Not only is it sad that such a long-established shop has closed, but also that we have lost a family establishment where repairs and sales were dispensed in a helpful and friendly manner. I’ve bought accessories, spares and parts to rebuild wheels, even with a dynamo, where the advice and experience of Michael were invaluable. I’ve been in the shop when someone has brought in a bike with a minor defect that has been fixed without even being moved to the workshop. When offered payment, Michael has just waved them away, surely a good advertisement?

So how long has Howes been selling cycles?

Longer than cycles have existed, it seems. Apparently John Howes was a wheelwright who had become a coachbuilder at 13 Regent St at least by 1846. There are reports of an incident with velocipedes owned by Howes but ‘driven furiously’ by students in 1857. By about 1867 Howes was reported to be making copies of French bicycles with cranks and pedals.

By 1874, Howes was supplying and repairing ‘machines’ for the newly-formed Cambridge University Bicycle Club. They also made and sold a range of bicycles under the ‘Granta’ name until the 1930s. Since then they’ve sold and repaired many major brands of cycles and accessories. Life is now difficult for such specialist shops.
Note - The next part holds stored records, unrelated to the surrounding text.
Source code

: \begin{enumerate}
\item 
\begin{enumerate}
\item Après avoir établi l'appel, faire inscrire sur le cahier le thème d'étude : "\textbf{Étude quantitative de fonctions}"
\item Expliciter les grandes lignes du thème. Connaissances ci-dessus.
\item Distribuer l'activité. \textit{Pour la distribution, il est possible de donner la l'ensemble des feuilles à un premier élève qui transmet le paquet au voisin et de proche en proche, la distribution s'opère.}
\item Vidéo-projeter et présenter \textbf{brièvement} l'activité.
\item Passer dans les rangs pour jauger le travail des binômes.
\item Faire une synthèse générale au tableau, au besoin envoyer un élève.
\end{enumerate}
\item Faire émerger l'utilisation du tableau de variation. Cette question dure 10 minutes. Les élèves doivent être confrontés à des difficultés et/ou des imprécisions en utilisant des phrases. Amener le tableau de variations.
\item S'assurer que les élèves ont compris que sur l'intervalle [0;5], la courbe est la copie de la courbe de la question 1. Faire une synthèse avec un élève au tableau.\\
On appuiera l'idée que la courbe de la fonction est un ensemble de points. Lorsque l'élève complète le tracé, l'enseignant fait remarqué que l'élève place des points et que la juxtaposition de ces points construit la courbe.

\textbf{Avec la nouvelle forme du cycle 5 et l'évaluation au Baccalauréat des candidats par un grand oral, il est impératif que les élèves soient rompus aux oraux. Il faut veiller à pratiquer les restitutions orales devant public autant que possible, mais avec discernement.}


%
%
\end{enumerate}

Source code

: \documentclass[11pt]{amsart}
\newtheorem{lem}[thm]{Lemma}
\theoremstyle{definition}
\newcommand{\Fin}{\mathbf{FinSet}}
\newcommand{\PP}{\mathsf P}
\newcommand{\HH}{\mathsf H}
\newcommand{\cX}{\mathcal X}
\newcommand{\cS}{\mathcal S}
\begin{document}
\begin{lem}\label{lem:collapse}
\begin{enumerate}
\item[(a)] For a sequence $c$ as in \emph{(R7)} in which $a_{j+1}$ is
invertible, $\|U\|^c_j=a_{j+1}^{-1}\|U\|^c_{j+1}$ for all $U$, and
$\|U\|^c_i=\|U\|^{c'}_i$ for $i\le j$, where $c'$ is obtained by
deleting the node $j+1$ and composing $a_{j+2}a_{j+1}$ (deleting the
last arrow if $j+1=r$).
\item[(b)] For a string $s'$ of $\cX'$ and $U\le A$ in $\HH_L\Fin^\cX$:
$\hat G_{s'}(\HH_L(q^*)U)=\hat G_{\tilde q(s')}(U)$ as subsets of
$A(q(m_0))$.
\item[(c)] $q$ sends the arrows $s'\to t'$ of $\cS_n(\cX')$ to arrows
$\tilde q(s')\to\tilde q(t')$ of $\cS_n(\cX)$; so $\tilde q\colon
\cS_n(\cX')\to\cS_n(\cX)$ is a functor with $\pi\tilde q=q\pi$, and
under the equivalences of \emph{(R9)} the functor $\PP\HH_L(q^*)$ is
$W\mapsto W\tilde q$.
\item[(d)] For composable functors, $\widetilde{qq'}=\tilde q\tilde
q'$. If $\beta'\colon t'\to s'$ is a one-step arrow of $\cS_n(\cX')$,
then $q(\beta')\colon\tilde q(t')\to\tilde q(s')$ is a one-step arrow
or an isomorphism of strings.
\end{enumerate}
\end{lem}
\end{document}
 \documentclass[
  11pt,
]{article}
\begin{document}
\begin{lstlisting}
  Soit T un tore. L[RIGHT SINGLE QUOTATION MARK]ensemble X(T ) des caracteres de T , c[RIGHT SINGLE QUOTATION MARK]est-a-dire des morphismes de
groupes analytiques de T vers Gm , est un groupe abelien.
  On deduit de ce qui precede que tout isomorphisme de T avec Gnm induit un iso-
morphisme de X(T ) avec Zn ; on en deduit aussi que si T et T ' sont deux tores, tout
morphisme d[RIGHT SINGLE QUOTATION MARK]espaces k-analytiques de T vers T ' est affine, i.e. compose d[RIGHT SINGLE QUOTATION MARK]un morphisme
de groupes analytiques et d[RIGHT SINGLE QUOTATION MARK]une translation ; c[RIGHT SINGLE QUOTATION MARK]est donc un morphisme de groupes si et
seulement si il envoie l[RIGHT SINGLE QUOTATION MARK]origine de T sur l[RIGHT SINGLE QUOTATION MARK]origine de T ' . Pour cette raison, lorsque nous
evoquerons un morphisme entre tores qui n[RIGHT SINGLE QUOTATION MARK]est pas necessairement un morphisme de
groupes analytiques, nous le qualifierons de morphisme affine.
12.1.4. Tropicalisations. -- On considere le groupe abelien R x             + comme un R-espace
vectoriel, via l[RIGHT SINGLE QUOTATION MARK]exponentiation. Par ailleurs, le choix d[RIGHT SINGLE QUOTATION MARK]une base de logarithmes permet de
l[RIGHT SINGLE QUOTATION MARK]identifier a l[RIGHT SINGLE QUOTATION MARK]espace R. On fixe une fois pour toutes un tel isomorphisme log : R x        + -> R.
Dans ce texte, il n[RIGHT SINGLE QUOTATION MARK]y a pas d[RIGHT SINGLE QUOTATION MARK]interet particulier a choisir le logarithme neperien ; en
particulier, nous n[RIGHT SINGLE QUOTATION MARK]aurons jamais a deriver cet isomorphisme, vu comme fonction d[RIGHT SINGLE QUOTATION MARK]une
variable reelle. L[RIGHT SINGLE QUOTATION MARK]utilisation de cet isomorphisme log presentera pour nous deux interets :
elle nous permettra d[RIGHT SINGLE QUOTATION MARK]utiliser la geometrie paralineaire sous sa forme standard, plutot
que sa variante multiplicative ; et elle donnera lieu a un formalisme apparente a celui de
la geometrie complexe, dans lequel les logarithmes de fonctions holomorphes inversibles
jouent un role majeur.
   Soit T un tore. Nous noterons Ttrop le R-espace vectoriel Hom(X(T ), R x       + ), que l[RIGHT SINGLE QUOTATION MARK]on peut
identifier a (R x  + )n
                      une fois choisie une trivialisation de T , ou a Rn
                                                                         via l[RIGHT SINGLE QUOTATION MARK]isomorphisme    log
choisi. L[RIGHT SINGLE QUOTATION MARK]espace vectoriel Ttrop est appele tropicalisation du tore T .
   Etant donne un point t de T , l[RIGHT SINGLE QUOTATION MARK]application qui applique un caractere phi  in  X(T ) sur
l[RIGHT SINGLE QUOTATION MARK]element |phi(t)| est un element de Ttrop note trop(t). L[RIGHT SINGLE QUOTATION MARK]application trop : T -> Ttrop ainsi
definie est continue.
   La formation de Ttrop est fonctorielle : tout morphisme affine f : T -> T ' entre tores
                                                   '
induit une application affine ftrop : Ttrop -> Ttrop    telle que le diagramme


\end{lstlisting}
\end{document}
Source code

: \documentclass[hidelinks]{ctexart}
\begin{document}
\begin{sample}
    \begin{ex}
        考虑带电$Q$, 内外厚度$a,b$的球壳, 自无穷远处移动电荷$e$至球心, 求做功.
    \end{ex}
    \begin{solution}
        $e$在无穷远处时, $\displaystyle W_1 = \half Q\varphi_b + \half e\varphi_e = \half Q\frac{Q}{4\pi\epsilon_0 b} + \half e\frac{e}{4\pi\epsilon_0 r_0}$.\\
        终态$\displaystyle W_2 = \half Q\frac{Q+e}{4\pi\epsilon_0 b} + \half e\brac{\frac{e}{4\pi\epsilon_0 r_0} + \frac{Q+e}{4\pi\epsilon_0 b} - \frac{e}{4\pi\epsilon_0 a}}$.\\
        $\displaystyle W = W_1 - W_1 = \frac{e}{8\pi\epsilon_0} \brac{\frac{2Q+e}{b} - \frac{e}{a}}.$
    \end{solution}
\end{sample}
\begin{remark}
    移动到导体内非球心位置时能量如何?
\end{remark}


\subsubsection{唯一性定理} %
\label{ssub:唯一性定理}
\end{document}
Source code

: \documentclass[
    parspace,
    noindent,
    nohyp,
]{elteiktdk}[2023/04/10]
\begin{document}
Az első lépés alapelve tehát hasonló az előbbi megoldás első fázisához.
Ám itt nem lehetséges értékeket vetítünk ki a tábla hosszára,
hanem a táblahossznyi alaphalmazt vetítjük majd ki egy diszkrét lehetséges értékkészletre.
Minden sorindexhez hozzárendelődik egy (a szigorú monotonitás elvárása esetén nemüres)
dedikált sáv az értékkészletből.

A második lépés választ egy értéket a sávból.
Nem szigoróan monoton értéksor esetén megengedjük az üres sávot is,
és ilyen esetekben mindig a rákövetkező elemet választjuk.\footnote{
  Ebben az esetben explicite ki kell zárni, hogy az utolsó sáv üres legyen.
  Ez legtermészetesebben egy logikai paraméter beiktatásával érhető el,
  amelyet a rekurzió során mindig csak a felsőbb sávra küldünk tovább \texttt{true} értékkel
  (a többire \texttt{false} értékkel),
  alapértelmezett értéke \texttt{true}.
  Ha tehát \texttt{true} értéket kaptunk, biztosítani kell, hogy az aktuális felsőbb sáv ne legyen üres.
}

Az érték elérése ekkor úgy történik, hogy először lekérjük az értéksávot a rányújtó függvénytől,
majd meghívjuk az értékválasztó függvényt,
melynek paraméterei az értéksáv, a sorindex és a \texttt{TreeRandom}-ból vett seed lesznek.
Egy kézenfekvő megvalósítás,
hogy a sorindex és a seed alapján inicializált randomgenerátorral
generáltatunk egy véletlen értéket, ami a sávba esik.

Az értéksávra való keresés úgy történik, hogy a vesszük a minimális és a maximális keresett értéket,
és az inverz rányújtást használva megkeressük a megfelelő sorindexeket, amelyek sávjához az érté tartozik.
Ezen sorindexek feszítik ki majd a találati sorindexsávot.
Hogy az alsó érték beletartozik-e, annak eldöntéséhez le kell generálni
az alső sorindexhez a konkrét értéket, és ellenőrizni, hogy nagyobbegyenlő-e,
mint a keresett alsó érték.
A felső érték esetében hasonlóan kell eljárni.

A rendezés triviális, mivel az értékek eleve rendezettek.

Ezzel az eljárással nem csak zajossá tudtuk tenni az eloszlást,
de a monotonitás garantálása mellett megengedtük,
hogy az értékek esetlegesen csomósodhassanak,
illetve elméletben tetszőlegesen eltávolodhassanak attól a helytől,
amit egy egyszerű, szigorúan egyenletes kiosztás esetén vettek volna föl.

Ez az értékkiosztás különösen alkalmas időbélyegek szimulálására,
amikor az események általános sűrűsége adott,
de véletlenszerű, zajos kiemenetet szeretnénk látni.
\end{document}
You can buy a cheap, throw-away bike for little more than fifty pounds, but it is not only those of us who cycle several thousand miles a year, and keep a regularly serviced bike for ten years or so, who will seriously suffer from the loss of such shops. The internet may be cheaper, but many people spending real money on bikes need not only a test ride, but also advice as to what bike is really fit for purpose.

Image as described adjacent

Thanks to Michael Howes and John Green for some of these details. We wish Michael and Pat well in their retirement.